The Government’s guidance guarantee could collapse under initial demand and create a “lottery” of inconsistent quality as key questions remain unanswered just 11 weeks from launch.
After the National Savings and Investments website crashed last week an hour after pensioner bonds paying up to 4 per interest became available, worryingly scant detail is available from the Government on preparations to cope with an initial spike in demand for the service when it launches in April.
Experts argue a wide disparity in the experience and knowledge required of those delivering the guidance by Citizens Advice and The Pensions Advisory Service risks creating a two-tier service where the face-to-face element is of poorer quality.
Citizens Advice has advertised for two roles to deliver the guidance: agents and case workers.
For agents it is offering a salary of £18-24,000 per year, and says applicants must have good numerical skills and customer service experience. The advert says: “Some knowledge of pensions issues would also be an advantage.”
Case workers will deal with more complex scenarios and must have a successful track record in either financial capability or customer service. Citizens Advice says Associate membership of the Pensions Management Institute or Chartered Insurance Institute qualifications would be “a strong advantage”.
TPAS’ advert for those delivering telephone guidance, however, says applicants must have experience of working in pensions and specific pensions knowledge, including law and practice. It says working towards an APMI or CII qualification would be an advantage.
TPAS chief executive Michelle Cracknell says the organisation is recruiting for the role on a similar basis to that for its advisers, who are required to have 10 years’ experience in pensions and a qualification. It will expect guidance applicants to have around five years’ industry experience.
JLT Employee Benefits director Margaret Snowdon, who last year worked with the Pensions Management Institute to develop a guidance qualification, says: “The people delivering the service are paramount to its success and they should have experience and skills in dealing with different types of pensions. They should have a minimum of about three years’ experience and some form of qualification.
“At this stage it appears the telephone service may be of higher quality than the face-to-face service, although it will depend on the quality of the applicants and the selection process.

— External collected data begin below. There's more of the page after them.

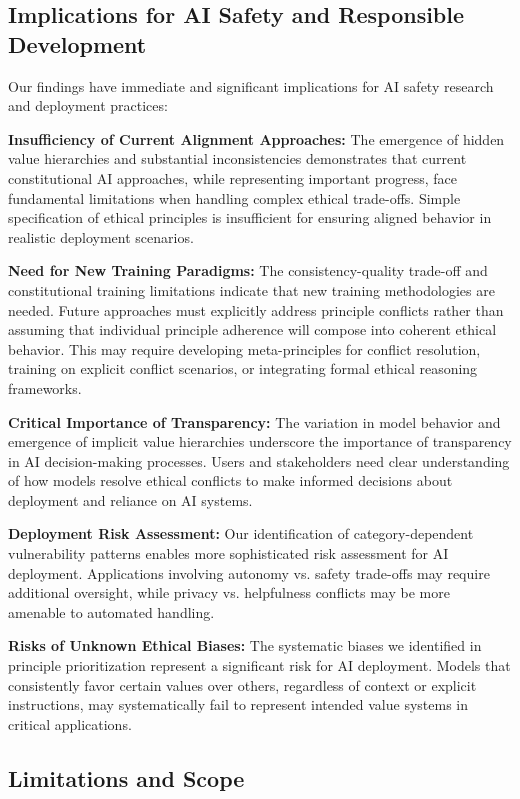 \documentclass[11pt,a4paper]{article}
\begin{document}
\subsection{Implications for AI Safety and Responsible Development}

Our findings have immediate and significant implications for AI safety research and deployment practices:

\textbf{Insufficiency of Current Alignment Approaches:} The emergence of hidden value hierarchies and substantial inconsistencies demonstrates that current constitutional AI approaches, while representing important progress, face fundamental limitations when handling complex ethical trade-offs. Simple specification of ethical principles is insufficient for ensuring aligned behavior in realistic deployment scenarios.

\textbf{Need for New Training Paradigms:} The consistency-quality trade-off and constitutional training limitations indicate that new training methodologies are needed. Future approaches must explicitly address principle conflicts rather than assuming that individual principle adherence will compose into coherent ethical behavior. This may require developing meta-principles for conflict resolution, training on explicit conflict scenarios, or integrating formal ethical reasoning frameworks.

\textbf{Critical Importance of Transparency:} The variation in model behavior and emergence of implicit value hierarchies underscore the importance of transparency in AI decision-making processes. Users and stakeholders need clear understanding of how models resolve ethical conflicts to make informed decisions about deployment and reliance on AI systems.

\textbf{Deployment Risk Assessment:} Our identification of category-dependent vulnerability patterns enables more sophisticated risk assessment for AI deployment. Applications involving autonomy vs. safety trade-offs may require additional oversight, while privacy vs. helpfulness conflicts may be more amenable to automated handling.

\textbf{Risks of Unknown Ethical Biases:} The systematic biases we identified in principle prioritization represent a significant risk for AI deployment. Models that consistently favor certain values over others, regardless of context or explicit instructions, may systematically fail to represent intended value systems in critical applications.

\subsection{Limitations and Scope}
\end{document}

“Citizens Advice is risking taking on people who are not good enough, or spending a lot of time filtering out people who aren’t good enough. The whole guidance service could fall into disrepute as a result.”

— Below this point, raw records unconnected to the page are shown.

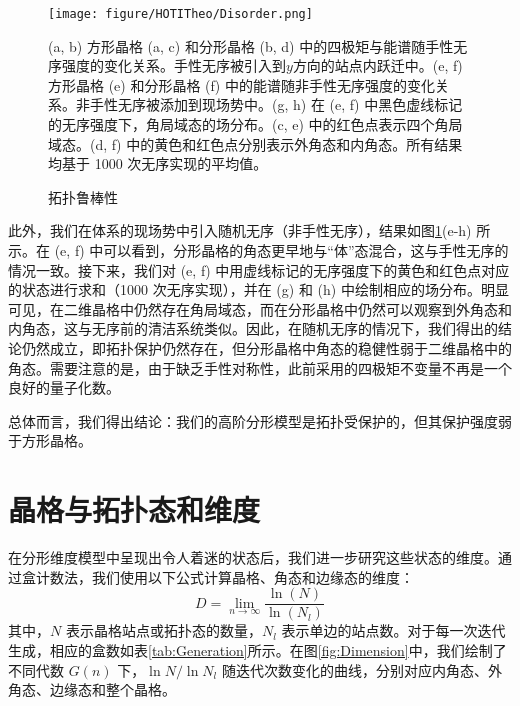 \begin{figure}[htbp]
    \centering
    \texttt{[image: figure/HOTITheo/Disorder.png]}
    \caption{拓扑鲁棒性}(a, b) 方形晶格 (a, c) 和分形晶格 (b, d) 中的四极矩与能谱随手性无序强度的变化关系。手性无序被引入到$y$方向的站点内跃迁中。(e, f) 方形晶格 (e) 和分形晶格 (f) 中的能谱随非手性无序强度的变化关系。非手性无序被添加到现场势中。(g, h) 在 (e, f) 中黑色虚线标记的无序强度下，角局域态的场分布。(c, e) 中的红色点表示四个角局域态。(d, f) 中的黄色和红色点分别表示外角态和内角态。所有结果均基于 1000 次无序实现的平均值。
    \label{fig:Disorder}
\end{figure}

此外，我们在体系的现场势中引入随机无序（非手性无序），结果如图\ref{fig:Disorder}(e-h) 所示。在 (e, f) 中可以看到，分形晶格的角态更早地与“体”态混合，这与手性无序的情况一致。接下来，我们对 (e, f) 中用虚线标记的无序强度下的黄色和红色点对应的状态进行求和（1000 次无序实现），并在 (g) 和 (h) 中绘制相应的场分布。明显可见，在二维晶格中仍然存在角局域态，而在分形晶格中仍然可以观察到外角态和内角态，这与无序前的清洁系统类似。因此，在随机无序的情况下，我们得出的结论仍然成立，即拓扑保护仍然存在，但分形晶格中角态的稳健性弱于二维晶格中的角态。需要注意的是，由于缺乏手性对称性，此前采用的四极矩不变量不再是一个良好的量子化数\cite{li2020topological}。

总体而言，我们得出结论：我们的高阶分形模型是拓扑受保护的，但其保护强度弱于方形晶格。

\section{晶格与拓扑态和维度}
在分形维度模型中呈现出令人着迷的状态后，我们进一步研究这些状态的维度。通过盒计数法\cite{Mandelbrot1982}，我们使用以下公式计算晶格、角态和边缘态的维度：
\begin{equation}
D = \lim_{n \to \infty} \frac{\ln (N)}{\ln (N_l)}
\label{eq:BoxCounting}
\end{equation}
其中，\( N \) 表示晶格站点或拓扑态的数量，\( N_l \) 表示单边的站点数。对于每一次迭代生成，相应的盒数如表\ref{tab:Generation}所示。在图\ref{fig:Dimension}中，我们绘制了不同代数 \( G(n) \) 下，\( \ln N / \ln N_l \) 随迭代次数变化的曲线，分别对应内角态、外角态、边缘态和整个晶格。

Citizens Advice says a “high quality and rigorous” training programme being developed by the Treasury will ensure staff have adequate knowledge. It says its staff will receive the same training as those providing guidance at TPAS.
Citizens Advice head of service development Andrew Seager says: “Citizens Advice has extensive experience of helping people navigate complex issues and a strong understanding of how people make decisions.

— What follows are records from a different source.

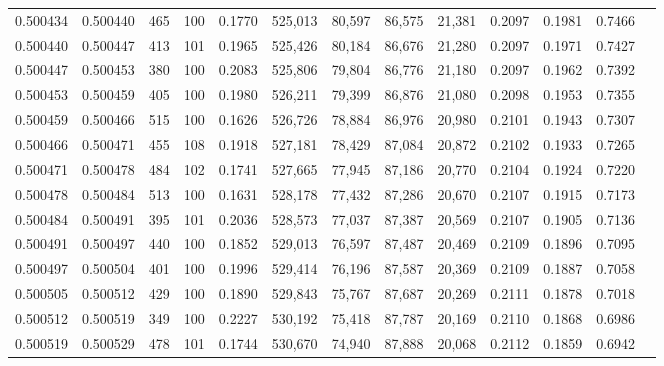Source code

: \begin{tabular}{rrrrrrrrrrrrr}
0.500434 & 0.500440 &   465 & 100 &                                     0.1770 & 525,013 &  80,597 &  86,575 &  21,381 & 0.2097 & 0.1981 & 0.7466 \\
0.500440 & 0.500447 &   413 & 101 &                                     0.1965 & 525,426 &  80,184 &  86,676 &  21,280 & 0.2097 & 0.1971 & 0.7427 \\
0.500447 & 0.500453 &   380 & 100 &                                     0.2083 & 525,806 &  79,804 &  86,776 &  21,180 & 0.2097 & 0.1962 & 0.7392 \\
0.500453 & 0.500459 &   405 & 100 &                                     0.1980 & 526,211 &  79,399 &  86,876 &  21,080 & 0.2098 & 0.1953 & 0.7355 \\
0.500459 & 0.500466 &   515 & 100 &                                     0.1626 & 526,726 &  78,884 &  86,976 &  20,980 & 0.2101 & 0.1943 & 0.7307 \\
0.500466 & 0.500471 &   455 & 108 &                                     0.1918 & 527,181 &  78,429 &  87,084 &  20,872 & 0.2102 & 0.1933 & 0.7265 \\
0.500471 & 0.500478 &   484 & 102 &                                     0.1741 & 527,665 &  77,945 &  87,186 &  20,770 & 0.2104 & 0.1924 & 0.7220 \\
0.500478 & 0.500484 &   513 & 100 &                                     0.1631 & 528,178 &  77,432 &  87,286 &  20,670 & 0.2107 & 0.1915 & 0.7173 \\
0.500484 & 0.500491 &   395 & 101 &                                     0.2036 & 528,573 &  77,037 &  87,387 &  20,569 & 0.2107 & 0.1905 & 0.7136 \\
0.500491 & 0.500497 &   440 & 100 &                                     0.1852 & 529,013 &  76,597 &  87,487 &  20,469 & 0.2109 & 0.1896 & 0.7095 \\
0.500497 & 0.500504 &   401 & 100 &                                     0.1996 & 529,414 &  76,196 &  87,587 &  20,369 & 0.2109 & 0.1887 & 0.7058 \\
0.500505 & 0.500512 &   429 & 100 &                                     0.1890 & 529,843 &  75,767 &  87,687 &  20,269 & 0.2111 & 0.1878 & 0.7018 \\
0.500512 & 0.500519 &   349 & 100 &                                     0.2227 & 530,192 &  75,418 &  87,787 &  20,169 & 0.2110 & 0.1868 & 0.6986 \\
0.500519 & 0.500529 &   478 & 101 &                                     0.1744 & 530,670 &  74,940 &  87,888 &  20,068 & 0.2112 & 0.1859 & 0.6942 \\

\end{tabular}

“It is vital that staff delivering the pensions guidance have strong interview skills in order to understand people’s needs and respond appropriately, particularly when helping vulnerable people or those with complicated circumstances.
“A high quality and rigorous training programme will ensure all staff have the required pensions knowledge, whether they are delivering guidance face-to-face or over the phone. All staff delivering the guidance will have knowledge in accordance with the standards set by the FCA.”
A Treasury spokeswoman adds: ”All Citizens Advice and TPAS staff delivering the pensions guidance will receive intensive and detailed technical training prior to April 2015. They will be tested to ensure they have the necessary pensions knowledge before they talk to the public. They will also have access to a programme of continuous professional improvement.”
But Barnett Waddingham senior consultant and former TPAS chief executive Malcolm McLean says: “You can train people until you are blue in the face, but they need to have a starting point of knowledge. Citizens Advice seems to think that you can take people with absolutely no pensions knowledge and train them up in a few weeks’ time.
“Why is it asking for such a different level of pensions knowledge to TPAS? Arguably the face-to-face service is more difficult, because you are on your own in a room with someone.
“The quality of the service may improve over time, but those accessing it in the opening weeks will be guinea pigs.”
Standard Life head of pensions Jamie Jenkins says: “TPAS’ requirements are a good model and perhaps Citizens Advice feels unable to recruit people with that level of experience because it is not a pensions specialist. I would expect Citizens Advice to move to TPAS’ position in time.”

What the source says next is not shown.